---------- STUDY MATERIAL

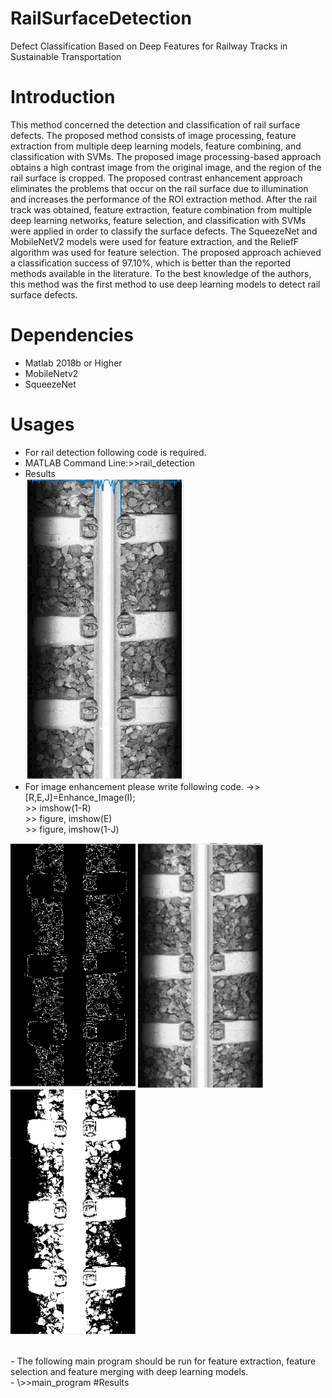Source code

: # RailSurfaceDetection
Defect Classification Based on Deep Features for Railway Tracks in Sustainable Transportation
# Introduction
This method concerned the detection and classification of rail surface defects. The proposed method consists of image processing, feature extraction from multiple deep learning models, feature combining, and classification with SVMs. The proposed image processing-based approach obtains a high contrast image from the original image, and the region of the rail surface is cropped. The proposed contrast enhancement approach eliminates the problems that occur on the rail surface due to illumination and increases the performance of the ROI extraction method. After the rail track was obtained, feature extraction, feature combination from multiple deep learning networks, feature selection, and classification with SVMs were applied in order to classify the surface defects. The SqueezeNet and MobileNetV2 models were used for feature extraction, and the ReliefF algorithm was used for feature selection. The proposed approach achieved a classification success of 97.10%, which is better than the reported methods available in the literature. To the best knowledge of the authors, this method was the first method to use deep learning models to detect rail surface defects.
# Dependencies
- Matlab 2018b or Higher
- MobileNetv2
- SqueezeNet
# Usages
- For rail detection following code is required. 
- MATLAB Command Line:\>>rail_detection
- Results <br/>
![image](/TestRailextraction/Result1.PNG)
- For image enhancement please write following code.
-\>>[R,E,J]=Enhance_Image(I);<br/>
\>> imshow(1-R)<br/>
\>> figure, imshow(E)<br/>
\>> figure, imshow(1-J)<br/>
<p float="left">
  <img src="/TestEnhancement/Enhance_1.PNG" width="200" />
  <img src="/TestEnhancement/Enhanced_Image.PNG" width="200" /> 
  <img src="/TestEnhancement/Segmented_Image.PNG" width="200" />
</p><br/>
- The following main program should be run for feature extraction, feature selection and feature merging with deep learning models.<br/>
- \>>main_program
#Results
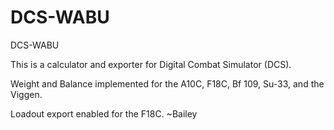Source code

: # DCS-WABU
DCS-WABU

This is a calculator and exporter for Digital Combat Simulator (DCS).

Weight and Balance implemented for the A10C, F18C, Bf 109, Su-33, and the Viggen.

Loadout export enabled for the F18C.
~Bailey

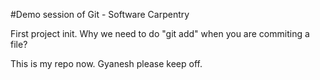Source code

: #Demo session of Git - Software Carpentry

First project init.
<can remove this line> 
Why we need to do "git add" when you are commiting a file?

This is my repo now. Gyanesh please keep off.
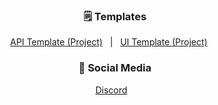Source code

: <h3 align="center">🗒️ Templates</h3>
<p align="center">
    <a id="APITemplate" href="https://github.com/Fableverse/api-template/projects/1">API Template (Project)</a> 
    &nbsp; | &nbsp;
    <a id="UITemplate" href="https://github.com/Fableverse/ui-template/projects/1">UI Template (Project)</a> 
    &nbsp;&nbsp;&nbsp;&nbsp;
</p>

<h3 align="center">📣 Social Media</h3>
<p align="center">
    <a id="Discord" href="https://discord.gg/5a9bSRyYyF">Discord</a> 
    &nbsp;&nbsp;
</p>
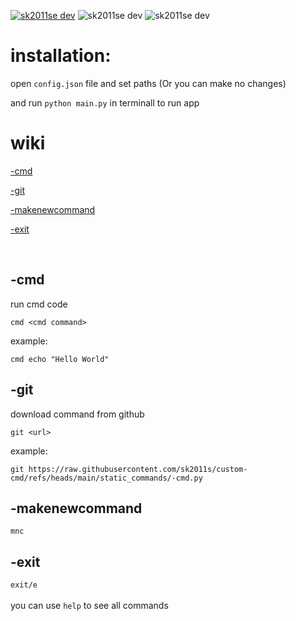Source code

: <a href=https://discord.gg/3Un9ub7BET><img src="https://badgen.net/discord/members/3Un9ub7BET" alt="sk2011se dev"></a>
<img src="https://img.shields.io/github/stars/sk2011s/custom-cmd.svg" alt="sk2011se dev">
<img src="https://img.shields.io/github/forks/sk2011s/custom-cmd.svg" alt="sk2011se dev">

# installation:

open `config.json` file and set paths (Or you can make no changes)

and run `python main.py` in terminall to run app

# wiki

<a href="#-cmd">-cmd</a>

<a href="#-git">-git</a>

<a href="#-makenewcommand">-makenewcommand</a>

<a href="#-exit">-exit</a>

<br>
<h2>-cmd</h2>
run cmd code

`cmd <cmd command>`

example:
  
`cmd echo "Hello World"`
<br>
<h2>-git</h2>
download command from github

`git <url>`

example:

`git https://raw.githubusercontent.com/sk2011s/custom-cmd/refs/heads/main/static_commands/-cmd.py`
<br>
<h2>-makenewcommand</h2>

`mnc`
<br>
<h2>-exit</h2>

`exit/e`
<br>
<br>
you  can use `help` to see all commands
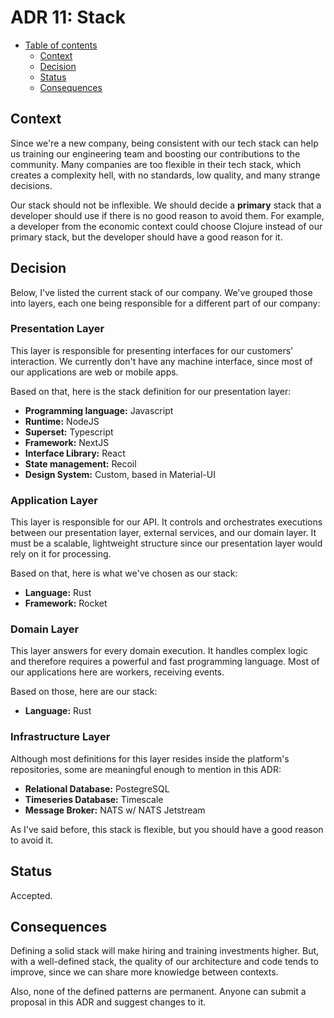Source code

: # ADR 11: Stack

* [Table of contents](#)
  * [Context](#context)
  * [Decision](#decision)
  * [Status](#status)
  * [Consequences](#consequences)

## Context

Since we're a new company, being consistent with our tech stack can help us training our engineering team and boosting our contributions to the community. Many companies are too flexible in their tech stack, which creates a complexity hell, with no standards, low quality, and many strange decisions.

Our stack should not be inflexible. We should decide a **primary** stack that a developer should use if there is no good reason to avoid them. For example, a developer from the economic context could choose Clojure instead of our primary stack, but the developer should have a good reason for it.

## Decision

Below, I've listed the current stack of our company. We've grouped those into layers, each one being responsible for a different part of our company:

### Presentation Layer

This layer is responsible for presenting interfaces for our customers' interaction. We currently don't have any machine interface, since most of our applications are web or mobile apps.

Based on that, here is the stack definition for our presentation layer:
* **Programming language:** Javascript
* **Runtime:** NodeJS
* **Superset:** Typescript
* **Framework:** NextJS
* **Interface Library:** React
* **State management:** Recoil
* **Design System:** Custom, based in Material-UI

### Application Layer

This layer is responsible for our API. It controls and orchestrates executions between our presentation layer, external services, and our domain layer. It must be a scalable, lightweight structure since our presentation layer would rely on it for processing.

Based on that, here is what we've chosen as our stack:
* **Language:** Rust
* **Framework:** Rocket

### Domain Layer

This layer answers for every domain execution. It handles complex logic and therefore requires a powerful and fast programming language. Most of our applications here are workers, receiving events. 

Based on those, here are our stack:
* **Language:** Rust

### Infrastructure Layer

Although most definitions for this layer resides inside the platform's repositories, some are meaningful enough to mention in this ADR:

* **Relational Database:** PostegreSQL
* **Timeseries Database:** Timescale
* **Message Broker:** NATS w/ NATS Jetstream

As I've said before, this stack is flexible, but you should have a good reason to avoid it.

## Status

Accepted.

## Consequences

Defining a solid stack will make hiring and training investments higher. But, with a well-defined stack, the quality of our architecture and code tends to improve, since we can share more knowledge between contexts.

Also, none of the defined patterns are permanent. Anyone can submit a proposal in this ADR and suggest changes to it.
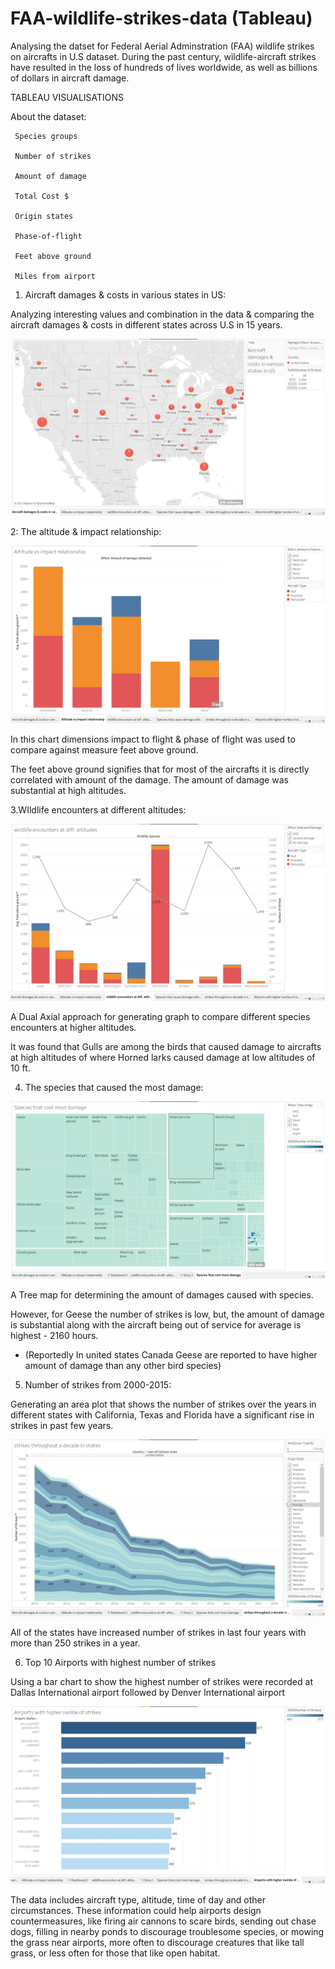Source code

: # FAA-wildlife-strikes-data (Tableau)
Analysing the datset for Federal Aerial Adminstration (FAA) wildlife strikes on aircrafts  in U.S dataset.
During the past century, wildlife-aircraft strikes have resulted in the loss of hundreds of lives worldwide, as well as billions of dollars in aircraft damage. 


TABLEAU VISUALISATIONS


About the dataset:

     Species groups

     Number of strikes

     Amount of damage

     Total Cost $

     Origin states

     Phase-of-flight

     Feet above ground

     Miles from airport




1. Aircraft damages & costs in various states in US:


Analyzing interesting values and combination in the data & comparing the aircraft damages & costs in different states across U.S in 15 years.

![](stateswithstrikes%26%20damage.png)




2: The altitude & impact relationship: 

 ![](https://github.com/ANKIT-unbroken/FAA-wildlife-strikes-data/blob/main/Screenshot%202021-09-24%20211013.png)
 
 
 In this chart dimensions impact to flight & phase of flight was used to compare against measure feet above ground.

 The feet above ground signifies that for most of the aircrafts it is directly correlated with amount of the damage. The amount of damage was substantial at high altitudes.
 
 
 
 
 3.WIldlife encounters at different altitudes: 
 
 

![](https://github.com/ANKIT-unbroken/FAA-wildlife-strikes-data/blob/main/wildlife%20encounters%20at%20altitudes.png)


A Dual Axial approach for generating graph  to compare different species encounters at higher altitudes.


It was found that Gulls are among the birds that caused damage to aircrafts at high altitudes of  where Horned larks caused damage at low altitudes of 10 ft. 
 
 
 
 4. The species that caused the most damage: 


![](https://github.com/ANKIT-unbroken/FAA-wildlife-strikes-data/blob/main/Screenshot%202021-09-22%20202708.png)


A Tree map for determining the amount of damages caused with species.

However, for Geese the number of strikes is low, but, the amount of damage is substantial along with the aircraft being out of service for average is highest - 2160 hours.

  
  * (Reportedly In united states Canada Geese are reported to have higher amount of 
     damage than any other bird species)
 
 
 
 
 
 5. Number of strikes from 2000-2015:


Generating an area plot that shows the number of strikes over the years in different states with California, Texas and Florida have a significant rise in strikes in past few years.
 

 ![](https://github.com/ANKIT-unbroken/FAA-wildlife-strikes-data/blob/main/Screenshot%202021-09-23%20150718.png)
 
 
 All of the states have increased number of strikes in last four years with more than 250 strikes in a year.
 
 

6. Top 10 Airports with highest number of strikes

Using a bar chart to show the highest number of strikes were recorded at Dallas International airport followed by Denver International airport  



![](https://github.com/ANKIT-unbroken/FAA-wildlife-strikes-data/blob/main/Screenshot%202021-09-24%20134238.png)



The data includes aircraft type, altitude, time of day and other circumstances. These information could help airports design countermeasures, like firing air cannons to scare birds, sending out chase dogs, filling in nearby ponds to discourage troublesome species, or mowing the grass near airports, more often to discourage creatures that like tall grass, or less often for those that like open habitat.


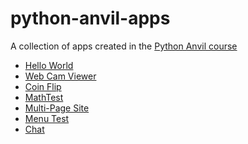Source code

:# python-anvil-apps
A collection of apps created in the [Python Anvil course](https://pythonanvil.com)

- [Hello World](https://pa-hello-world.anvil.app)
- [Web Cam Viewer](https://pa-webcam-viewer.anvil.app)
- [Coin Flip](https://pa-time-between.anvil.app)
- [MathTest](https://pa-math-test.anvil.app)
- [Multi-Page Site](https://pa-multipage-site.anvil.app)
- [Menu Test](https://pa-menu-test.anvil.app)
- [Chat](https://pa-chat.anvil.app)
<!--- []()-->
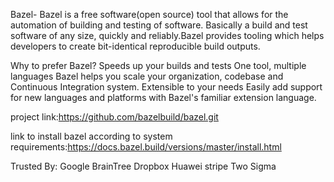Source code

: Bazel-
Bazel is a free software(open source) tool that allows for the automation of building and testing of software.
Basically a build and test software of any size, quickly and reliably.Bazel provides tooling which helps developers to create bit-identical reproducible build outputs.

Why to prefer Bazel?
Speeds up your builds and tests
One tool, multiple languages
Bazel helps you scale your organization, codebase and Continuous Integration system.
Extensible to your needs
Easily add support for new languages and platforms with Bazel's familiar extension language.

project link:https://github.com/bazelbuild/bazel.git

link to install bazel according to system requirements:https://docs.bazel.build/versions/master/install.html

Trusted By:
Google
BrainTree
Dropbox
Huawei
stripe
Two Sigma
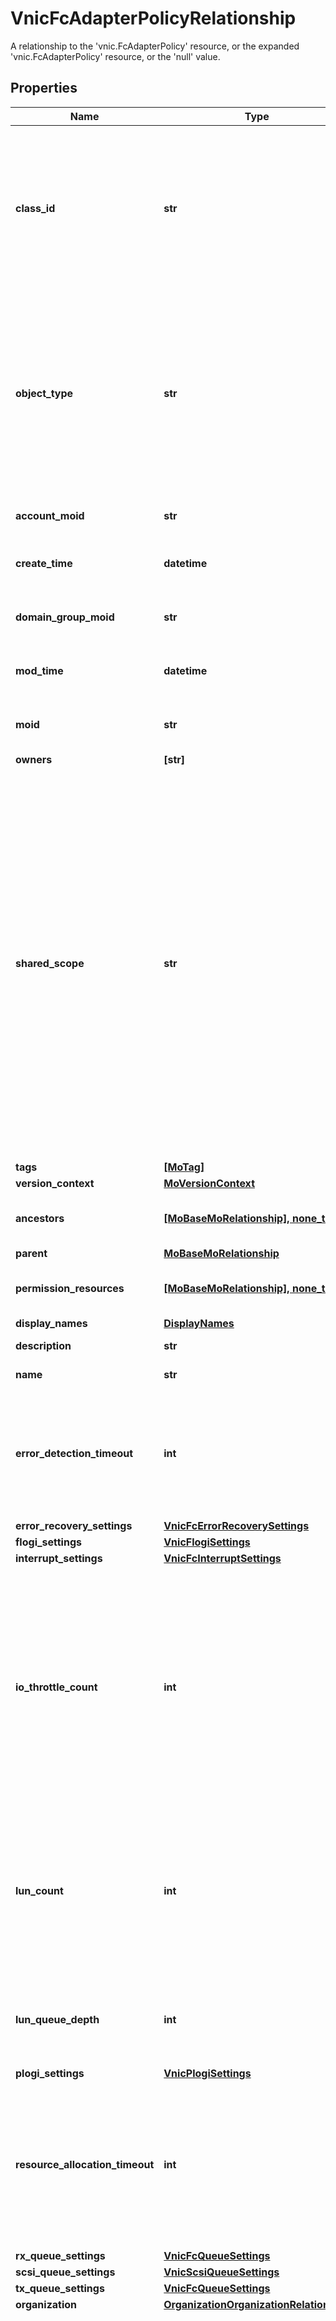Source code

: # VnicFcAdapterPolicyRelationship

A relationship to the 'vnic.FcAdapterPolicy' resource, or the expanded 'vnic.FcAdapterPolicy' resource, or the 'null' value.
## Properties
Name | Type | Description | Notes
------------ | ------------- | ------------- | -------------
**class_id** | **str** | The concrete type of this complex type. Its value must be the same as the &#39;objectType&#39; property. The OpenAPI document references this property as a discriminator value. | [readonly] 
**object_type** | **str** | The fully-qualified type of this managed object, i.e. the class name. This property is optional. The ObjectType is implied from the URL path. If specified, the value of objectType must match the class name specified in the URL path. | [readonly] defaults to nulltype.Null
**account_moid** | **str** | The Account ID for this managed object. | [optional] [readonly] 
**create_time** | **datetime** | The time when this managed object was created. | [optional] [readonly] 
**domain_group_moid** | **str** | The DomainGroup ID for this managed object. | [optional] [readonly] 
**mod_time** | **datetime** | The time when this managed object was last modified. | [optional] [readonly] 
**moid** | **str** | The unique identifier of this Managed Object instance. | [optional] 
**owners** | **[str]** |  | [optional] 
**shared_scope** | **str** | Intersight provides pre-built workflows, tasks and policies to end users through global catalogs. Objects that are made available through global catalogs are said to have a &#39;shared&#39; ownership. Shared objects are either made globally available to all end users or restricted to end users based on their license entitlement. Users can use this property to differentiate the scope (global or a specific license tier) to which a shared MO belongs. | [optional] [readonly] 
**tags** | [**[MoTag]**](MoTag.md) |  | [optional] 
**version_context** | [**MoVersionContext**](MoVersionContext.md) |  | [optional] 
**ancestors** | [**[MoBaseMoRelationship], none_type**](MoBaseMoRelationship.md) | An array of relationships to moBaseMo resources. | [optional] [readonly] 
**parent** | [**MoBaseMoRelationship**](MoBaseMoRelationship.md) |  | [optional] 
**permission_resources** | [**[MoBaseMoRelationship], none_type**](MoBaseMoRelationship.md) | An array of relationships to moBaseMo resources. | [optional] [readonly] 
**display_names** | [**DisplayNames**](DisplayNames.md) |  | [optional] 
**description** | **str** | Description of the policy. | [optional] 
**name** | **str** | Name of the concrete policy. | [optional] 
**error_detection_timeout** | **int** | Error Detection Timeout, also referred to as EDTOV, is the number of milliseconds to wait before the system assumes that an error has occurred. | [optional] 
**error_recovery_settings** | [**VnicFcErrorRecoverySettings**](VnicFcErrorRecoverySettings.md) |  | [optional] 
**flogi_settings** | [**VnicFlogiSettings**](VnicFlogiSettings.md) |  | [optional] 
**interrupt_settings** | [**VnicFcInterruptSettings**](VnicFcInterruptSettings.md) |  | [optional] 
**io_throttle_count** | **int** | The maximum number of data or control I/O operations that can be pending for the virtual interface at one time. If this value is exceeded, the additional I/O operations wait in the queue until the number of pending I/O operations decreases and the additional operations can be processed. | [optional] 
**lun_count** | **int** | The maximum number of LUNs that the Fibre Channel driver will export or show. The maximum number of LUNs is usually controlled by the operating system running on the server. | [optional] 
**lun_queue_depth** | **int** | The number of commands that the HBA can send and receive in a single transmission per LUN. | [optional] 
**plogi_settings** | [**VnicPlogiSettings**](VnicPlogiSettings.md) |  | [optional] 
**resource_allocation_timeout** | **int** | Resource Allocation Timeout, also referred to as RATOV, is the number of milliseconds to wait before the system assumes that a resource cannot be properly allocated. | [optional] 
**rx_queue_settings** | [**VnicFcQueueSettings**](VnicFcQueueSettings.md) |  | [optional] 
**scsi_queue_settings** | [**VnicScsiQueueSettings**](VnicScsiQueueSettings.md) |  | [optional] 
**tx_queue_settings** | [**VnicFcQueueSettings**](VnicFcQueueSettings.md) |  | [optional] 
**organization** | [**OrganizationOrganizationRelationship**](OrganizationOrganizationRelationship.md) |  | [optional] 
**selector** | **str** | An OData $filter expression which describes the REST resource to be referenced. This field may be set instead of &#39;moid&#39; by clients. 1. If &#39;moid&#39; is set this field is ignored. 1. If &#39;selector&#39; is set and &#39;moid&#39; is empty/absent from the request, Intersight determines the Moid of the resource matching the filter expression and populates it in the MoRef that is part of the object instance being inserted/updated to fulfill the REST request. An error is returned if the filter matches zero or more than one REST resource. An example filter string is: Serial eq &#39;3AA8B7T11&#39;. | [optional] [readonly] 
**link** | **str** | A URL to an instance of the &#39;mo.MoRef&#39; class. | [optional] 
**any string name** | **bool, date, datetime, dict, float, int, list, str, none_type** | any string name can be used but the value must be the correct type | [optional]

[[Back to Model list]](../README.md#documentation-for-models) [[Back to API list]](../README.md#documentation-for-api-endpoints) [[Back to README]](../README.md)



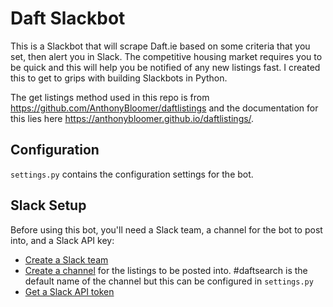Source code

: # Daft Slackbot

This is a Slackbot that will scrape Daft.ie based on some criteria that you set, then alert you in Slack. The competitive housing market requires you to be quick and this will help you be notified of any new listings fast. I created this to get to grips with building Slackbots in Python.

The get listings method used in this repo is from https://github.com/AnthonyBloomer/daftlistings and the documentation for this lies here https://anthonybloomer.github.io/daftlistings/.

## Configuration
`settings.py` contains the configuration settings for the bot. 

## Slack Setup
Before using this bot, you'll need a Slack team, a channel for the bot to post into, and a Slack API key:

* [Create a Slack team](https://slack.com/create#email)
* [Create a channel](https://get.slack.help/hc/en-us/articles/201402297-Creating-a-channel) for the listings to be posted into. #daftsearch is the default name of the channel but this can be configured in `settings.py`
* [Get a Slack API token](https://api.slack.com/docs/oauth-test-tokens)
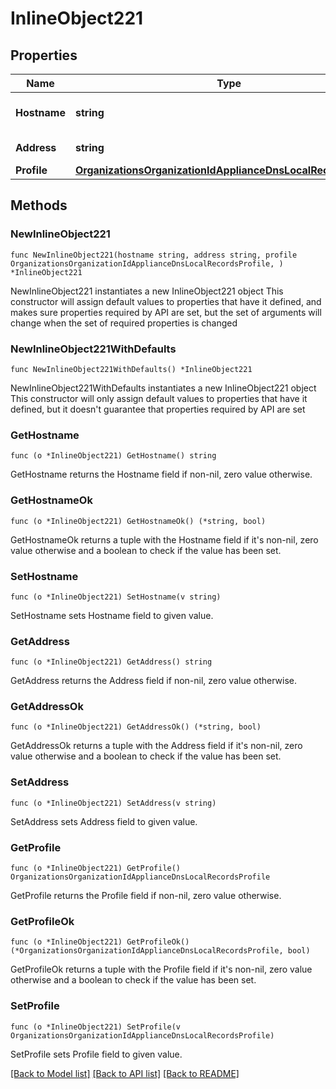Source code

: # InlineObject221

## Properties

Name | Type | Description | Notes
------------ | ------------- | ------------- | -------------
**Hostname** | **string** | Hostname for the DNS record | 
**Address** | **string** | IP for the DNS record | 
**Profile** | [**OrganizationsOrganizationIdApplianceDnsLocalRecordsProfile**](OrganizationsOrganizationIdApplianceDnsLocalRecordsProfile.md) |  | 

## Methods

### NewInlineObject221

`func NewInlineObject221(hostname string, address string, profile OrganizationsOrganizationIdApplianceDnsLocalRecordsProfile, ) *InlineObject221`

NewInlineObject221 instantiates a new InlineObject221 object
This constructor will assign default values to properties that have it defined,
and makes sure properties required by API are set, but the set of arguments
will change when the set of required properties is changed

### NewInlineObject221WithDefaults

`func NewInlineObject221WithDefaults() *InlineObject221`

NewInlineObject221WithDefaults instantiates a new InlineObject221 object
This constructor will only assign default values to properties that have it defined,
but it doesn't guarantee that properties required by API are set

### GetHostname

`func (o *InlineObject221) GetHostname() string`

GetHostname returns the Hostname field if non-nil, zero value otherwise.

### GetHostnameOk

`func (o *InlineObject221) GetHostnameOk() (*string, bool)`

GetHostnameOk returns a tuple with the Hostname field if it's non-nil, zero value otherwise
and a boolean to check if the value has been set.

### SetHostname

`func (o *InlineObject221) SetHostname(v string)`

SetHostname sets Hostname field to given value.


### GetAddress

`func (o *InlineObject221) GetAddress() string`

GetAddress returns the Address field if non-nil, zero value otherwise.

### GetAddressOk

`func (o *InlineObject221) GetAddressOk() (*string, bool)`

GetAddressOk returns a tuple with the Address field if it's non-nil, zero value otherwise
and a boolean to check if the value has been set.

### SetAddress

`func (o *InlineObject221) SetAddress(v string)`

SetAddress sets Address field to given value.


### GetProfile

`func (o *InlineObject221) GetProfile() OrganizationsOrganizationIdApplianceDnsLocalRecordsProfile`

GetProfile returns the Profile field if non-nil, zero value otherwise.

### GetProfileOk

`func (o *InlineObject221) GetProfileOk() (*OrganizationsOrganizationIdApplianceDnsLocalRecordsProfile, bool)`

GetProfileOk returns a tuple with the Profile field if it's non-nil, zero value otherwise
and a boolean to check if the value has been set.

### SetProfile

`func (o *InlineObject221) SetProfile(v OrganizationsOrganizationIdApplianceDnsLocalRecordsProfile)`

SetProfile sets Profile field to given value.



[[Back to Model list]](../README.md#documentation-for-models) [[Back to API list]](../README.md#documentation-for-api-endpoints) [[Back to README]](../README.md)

--------------------

- [PROBLEM]
Copy, from the lines above, each one that holds "SetHostname".

- [EXERCISE RESULT]
### SetHostname
`func (o *InlineObject221) SetHostname(v string)`
SetHostname sets Hostname field to given value.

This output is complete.